* _Exercise instructions_: I'd like the entries reproduced exactly, with the images omitted.

* _Data excerpts_:
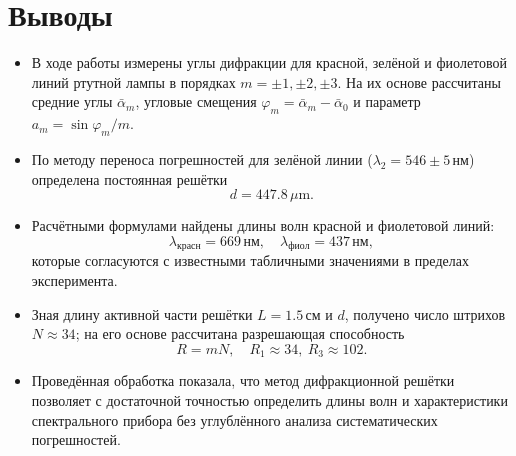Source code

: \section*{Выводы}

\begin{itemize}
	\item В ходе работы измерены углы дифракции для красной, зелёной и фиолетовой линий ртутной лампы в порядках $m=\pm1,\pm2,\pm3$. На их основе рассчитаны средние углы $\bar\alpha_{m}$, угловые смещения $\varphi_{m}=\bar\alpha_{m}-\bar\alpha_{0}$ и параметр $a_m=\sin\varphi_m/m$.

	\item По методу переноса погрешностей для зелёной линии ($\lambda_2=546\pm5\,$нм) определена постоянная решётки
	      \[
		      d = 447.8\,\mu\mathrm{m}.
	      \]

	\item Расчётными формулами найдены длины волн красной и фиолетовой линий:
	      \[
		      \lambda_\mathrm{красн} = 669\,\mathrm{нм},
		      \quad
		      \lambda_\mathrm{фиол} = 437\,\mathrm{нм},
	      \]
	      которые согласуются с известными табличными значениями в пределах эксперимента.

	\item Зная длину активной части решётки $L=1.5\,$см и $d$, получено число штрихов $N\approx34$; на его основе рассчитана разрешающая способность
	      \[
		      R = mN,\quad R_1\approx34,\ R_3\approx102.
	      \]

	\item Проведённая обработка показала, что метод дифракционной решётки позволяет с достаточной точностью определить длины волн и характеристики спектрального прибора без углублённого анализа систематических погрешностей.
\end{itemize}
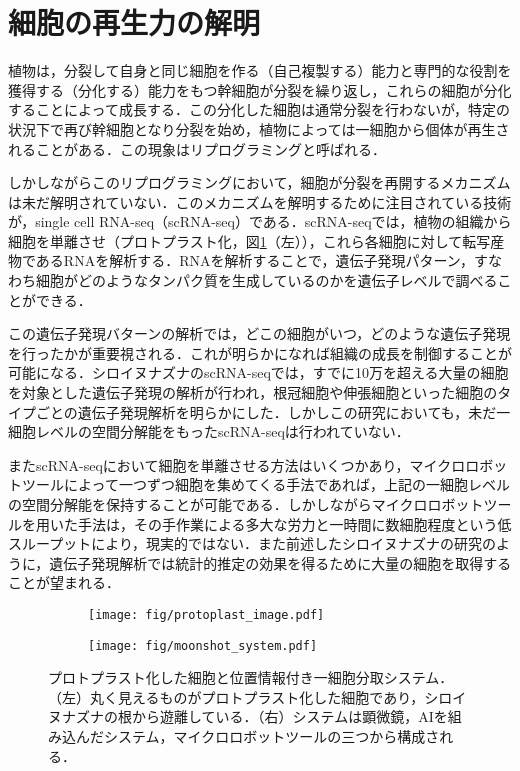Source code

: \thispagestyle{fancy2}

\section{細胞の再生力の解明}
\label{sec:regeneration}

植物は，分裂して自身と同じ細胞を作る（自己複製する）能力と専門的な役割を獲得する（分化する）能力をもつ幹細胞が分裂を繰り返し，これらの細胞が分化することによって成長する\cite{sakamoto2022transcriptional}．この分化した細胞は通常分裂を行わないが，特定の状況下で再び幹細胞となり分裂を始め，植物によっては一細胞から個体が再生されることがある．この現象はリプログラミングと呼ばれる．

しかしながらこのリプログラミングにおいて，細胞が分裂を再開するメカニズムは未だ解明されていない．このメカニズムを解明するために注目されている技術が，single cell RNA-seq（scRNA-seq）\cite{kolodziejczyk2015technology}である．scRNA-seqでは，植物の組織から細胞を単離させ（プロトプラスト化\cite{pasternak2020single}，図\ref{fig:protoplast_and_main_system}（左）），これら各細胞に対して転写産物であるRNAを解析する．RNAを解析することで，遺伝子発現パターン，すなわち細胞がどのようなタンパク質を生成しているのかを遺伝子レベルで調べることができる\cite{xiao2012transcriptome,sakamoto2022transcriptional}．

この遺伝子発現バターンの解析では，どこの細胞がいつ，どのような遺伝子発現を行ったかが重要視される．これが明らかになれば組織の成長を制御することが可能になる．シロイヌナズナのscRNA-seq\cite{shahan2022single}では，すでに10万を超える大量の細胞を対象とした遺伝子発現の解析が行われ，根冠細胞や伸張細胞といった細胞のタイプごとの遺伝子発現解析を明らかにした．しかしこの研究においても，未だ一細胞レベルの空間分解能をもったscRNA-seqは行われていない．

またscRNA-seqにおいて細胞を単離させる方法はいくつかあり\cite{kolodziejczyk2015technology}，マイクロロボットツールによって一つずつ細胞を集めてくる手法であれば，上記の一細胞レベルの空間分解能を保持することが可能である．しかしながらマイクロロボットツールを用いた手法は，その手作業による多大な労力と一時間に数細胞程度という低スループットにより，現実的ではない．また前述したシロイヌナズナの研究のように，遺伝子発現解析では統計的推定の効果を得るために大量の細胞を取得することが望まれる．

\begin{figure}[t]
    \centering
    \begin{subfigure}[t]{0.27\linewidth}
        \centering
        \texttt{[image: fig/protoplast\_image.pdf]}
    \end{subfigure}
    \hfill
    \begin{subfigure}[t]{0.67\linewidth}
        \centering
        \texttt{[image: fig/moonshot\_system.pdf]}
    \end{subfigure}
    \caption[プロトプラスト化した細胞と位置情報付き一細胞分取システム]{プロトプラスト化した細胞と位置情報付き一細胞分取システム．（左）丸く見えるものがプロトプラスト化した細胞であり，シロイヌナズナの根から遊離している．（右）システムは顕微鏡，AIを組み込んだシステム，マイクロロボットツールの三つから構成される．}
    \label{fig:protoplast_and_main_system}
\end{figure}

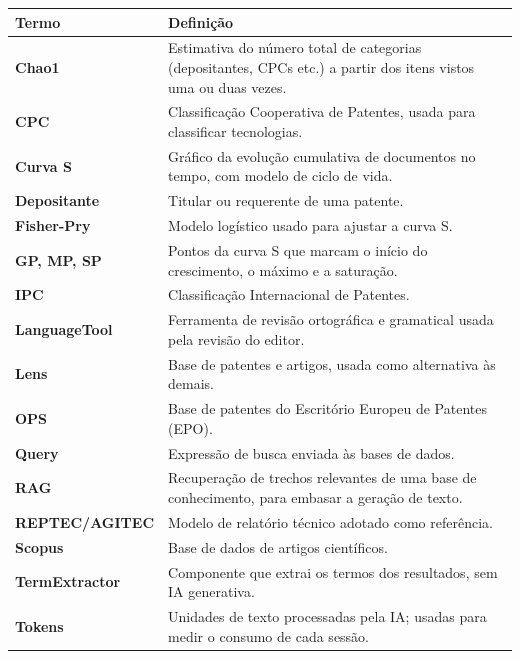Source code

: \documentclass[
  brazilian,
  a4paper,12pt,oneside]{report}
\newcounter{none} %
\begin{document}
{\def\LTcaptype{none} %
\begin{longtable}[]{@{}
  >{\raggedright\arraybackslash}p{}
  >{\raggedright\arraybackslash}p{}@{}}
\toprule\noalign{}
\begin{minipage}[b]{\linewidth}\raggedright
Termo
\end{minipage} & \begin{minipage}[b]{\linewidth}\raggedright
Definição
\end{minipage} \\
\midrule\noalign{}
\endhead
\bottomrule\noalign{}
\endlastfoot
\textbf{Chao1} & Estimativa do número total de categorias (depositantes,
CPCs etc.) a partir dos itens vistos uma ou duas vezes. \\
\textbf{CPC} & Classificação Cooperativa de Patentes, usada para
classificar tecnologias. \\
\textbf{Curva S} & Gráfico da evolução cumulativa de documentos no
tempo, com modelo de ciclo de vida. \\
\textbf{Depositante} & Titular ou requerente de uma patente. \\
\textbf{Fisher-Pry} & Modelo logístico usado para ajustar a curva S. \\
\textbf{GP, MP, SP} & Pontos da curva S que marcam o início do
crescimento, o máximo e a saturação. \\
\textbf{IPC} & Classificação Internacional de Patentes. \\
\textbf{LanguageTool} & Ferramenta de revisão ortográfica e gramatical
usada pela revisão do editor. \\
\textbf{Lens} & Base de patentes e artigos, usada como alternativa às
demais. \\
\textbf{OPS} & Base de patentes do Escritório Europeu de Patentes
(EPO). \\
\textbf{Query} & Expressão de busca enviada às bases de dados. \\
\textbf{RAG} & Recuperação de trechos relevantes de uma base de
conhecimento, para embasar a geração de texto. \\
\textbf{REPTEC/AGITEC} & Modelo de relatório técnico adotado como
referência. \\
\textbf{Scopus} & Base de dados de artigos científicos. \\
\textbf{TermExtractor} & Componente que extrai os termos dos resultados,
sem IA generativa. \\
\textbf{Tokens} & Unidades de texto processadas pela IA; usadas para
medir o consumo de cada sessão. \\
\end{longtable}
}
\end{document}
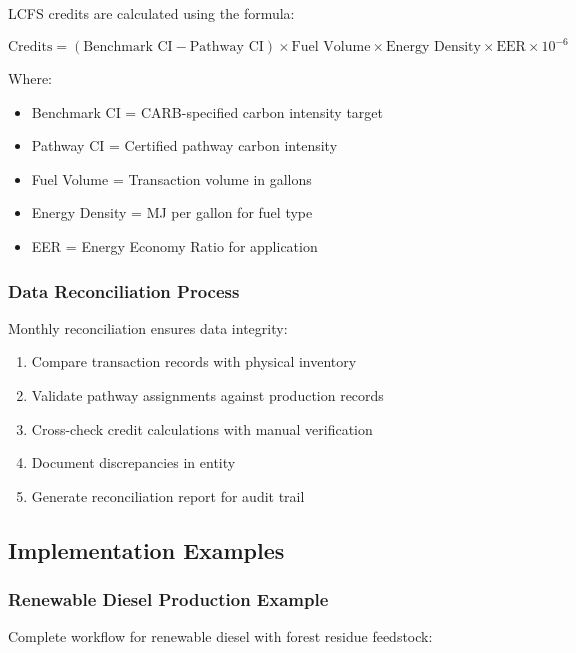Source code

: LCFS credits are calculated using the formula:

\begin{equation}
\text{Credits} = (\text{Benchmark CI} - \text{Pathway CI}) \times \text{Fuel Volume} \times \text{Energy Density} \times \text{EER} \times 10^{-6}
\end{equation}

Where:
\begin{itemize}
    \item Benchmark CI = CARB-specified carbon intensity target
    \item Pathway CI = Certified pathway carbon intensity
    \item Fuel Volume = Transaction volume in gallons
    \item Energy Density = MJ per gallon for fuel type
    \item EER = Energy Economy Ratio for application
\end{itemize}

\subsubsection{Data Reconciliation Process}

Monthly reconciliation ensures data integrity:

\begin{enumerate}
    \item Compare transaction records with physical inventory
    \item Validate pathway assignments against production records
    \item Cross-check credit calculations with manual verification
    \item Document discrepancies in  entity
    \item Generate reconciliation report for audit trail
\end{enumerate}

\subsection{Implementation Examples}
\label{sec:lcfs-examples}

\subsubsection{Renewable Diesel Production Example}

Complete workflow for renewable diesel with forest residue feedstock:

* _Written solution_:
Source code

: \section*{Выводы}

\begin{itemize}
	\item В ходе работы измерены углы дифракции для красной, зелёной и фиолетовой линий ртутной лампы в порядках $m=\pm1,\pm2,\pm3$. На их основе рассчитаны средние углы $\bar\alpha_{m}$, угловые смещения $\varphi_{m}=\bar\alpha_{m}-\bar\alpha_{0}$ и параметр $a_m=\sin\varphi_m/m$.

	\item По методу переноса погрешностей для зелёной линии ($\lambda_2=546\pm5\,$нм) определена постоянная решётки
	      \[
		      d = 447.8\,\mu\mathrm{m}.
	      \]

	\item Расчётными формулами найдены длины волн красной и фиолетовой линий:
	      \[
		      \lambda_\mathrm{красн} = 669\,\mathrm{нм},
		      \quad
		      \lambda_\mathrm{фиол} = 437\,\mathrm{нм},
	      \]
	      которые согласуются с известными табличными значениями в пределах эксперимента.

	\item Зная длину активной части решётки $L=1.5\,$см и $d$, получено число штрихов $N\approx34$; на его основе рассчитана разрешающая способность
	      \[
		      R = mN,\quad R_1\approx34,\ R_3\approx102.
	      \]

	\item Проведённая обработка показала, что метод дифракционной решётки позволяет с достаточной точностью определить длины волн и характеристики спектрального прибора без углублённого анализа систематических погрешностей.
\end{itemize}
Source code

: \thispagestyle{fancy2}

\section{細胞の再生力の解明}
\label{sec:regeneration}

植物は，分裂して自身と同じ細胞を作る（自己複製する）能力と専門的な役割を獲得する（分化する）能力をもつ幹細胞が分裂を繰り返し，これらの細胞が分化することによって成長する\cite{sakamoto2022transcriptional}．この分化した細胞は通常分裂を行わないが，特定の状況下で再び幹細胞となり分裂を始め，植物によっては一細胞から個体が再生されることがある．この現象はリプログラミングと呼ばれる．

しかしながらこのリプログラミングにおいて，細胞が分裂を再開するメカニズムは未だ解明されていない．このメカニズムを解明するために注目されている技術が，single cell RNA-seq（scRNA-seq）\cite{kolodziejczyk2015technology}である．scRNA-seqでは，植物の組織から細胞を単離させ（プロトプラスト化\cite{pasternak2020single}，図\ref{fig:protoplast_and_main_system}（左）），これら各細胞に対して転写産物であるRNAを解析する．RNAを解析することで，遺伝子発現パターン，すなわち細胞がどのようなタンパク質を生成しているのかを遺伝子レベルで調べることができる\cite{xiao2012transcriptome,sakamoto2022transcriptional}．

この遺伝子発現バターンの解析では，どこの細胞がいつ，どのような遺伝子発現を行ったかが重要視される．これが明らかになれば組織の成長を制御することが可能になる．シロイヌナズナのscRNA-seq\cite{shahan2022single}では，すでに10万を超える大量の細胞を対象とした遺伝子発現の解析が行われ，根冠細胞や伸張細胞といった細胞のタイプごとの遺伝子発現解析を明らかにした．しかしこの研究においても，未だ一細胞レベルの空間分解能をもったscRNA-seqは行われていない．

またscRNA-seqにおいて細胞を単離させる方法はいくつかあり\cite{kolodziejczyk2015technology}，マイクロロボットツールによって一つずつ細胞を集めてくる手法であれば，上記の一細胞レベルの空間分解能を保持することが可能である．しかしながらマイクロロボットツールを用いた手法は，その手作業による多大な労力と一時間に数細胞程度という低スループットにより，現実的ではない．また前述したシロイヌナズナの研究のように，遺伝子発現解析では統計的推定の効果を得るために大量の細胞を取得することが望まれる．

\begin{figure}[t]
    \centering
    \begin{subfigure}[t]{0.27\linewidth}
        \centering
        \texttt{[image: fig/protoplast\_image.pdf]}
    \end{subfigure}
    \hfill
    \begin{subfigure}[t]{0.67\linewidth}
        \centering
        \texttt{[image: fig/moonshot\_system.pdf]}
    \end{subfigure}
    \caption[プロトプラスト化した細胞と位置情報付き一細胞分取システム]{プロトプラスト化した細胞と位置情報付き一細胞分取システム．（左）丸く見えるものがプロトプラスト化した細胞であり，シロイヌナズナの根から遊離している．（右）システムは顕微鏡，AIを組み込んだシステム，マイクロロボットツールの三つから構成される．}
    \label{fig:protoplast_and_main_system}
\end{figure}

Source code

: \documentclass[
  brazilian,
  a4paper,12pt,oneside]{report}
\newcounter{none} %
\begin{document}
{\def\LTcaptype{none} %
\begin{longtable}[]{@{}
  >{\raggedright\arraybackslash}p{}
  >{\raggedright\arraybackslash}p{}@{}}
\toprule\noalign{}
\begin{minipage}[b]{\linewidth}\raggedright
Termo
\end{minipage} & \begin{minipage}[b]{\linewidth}\raggedright
Definição
\end{minipage} \\
\midrule\noalign{}
\endhead
\bottomrule\noalign{}
\endlastfoot
\textbf{Chao1} & Estimativa do número total de categorias (depositantes,
CPCs etc.) a partir dos itens vistos uma ou duas vezes. \\
\textbf{CPC} & Classificação Cooperativa de Patentes, usada para
classificar tecnologias. \\
\textbf{Curva S} & Gráfico da evolução cumulativa de documentos no
tempo, com modelo de ciclo de vida. \\
\textbf{Depositante} & Titular ou requerente de uma patente. \\
\textbf{Fisher-Pry} & Modelo logístico usado para ajustar a curva S. \\
\textbf{GP, MP, SP} & Pontos da curva S que marcam o início do
crescimento, o máximo e a saturação. \\
\textbf{IPC} & Classificação Internacional de Patentes. \\
\textbf{LanguageTool} & Ferramenta de revisão ortográfica e gramatical
usada pela revisão do editor. \\
\textbf{Lens} & Base de patentes e artigos, usada como alternativa às
demais. \\
\textbf{OPS} & Base de patentes do Escritório Europeu de Patentes
(EPO). \\
\textbf{Query} & Expressão de busca enviada às bases de dados. \\
\textbf{RAG} & Recuperação de trechos relevantes de uma base de
conhecimento, para embasar a geração de texto. \\
\textbf{REPTEC/AGITEC} & Modelo de relatório técnico adotado como
referência. \\
\textbf{Scopus} & Base de dados de artigos científicos. \\
\textbf{TermExtractor} & Componente que extrai os termos dos resultados,
sem IA generativa. \\
\textbf{Tokens} & Unidades de texto processadas pela IA; usadas para
medir o consumo de cada sessão. \\
\end{longtable}
}
\end{document}
Source code

: LCFS credits are calculated using the formula:

\begin{equation}
\text{Credits} = (\text{Benchmark CI} - \text{Pathway CI}) \times \text{Fuel Volume} \times \text{Energy Density} \times \text{EER} \times 10^{-6}
\end{equation}

Where:
\begin{itemize}
    \item Benchmark CI = CARB-specified carbon intensity target
    \item Pathway CI = Certified pathway carbon intensity
    \item Fuel Volume = Transaction volume in gallons
    \item Energy Density = MJ per gallon for fuel type
    \item EER = Energy Economy Ratio for application
\end{itemize}

\subsubsection{Data Reconciliation Process}

Monthly reconciliation ensures data integrity:

\begin{enumerate}
    \item Compare transaction records with physical inventory
    \item Validate pathway assignments against production records
    \item Cross-check credit calculations with manual verification
    \item Document discrepancies in  entity
    \item Generate reconciliation report for audit trail
\end{enumerate}

\subsection{Implementation Examples}
\label{sec:lcfs-examples}

\subsubsection{Renewable Diesel Production Example}

Complete workflow for renewable diesel with forest residue feedstock:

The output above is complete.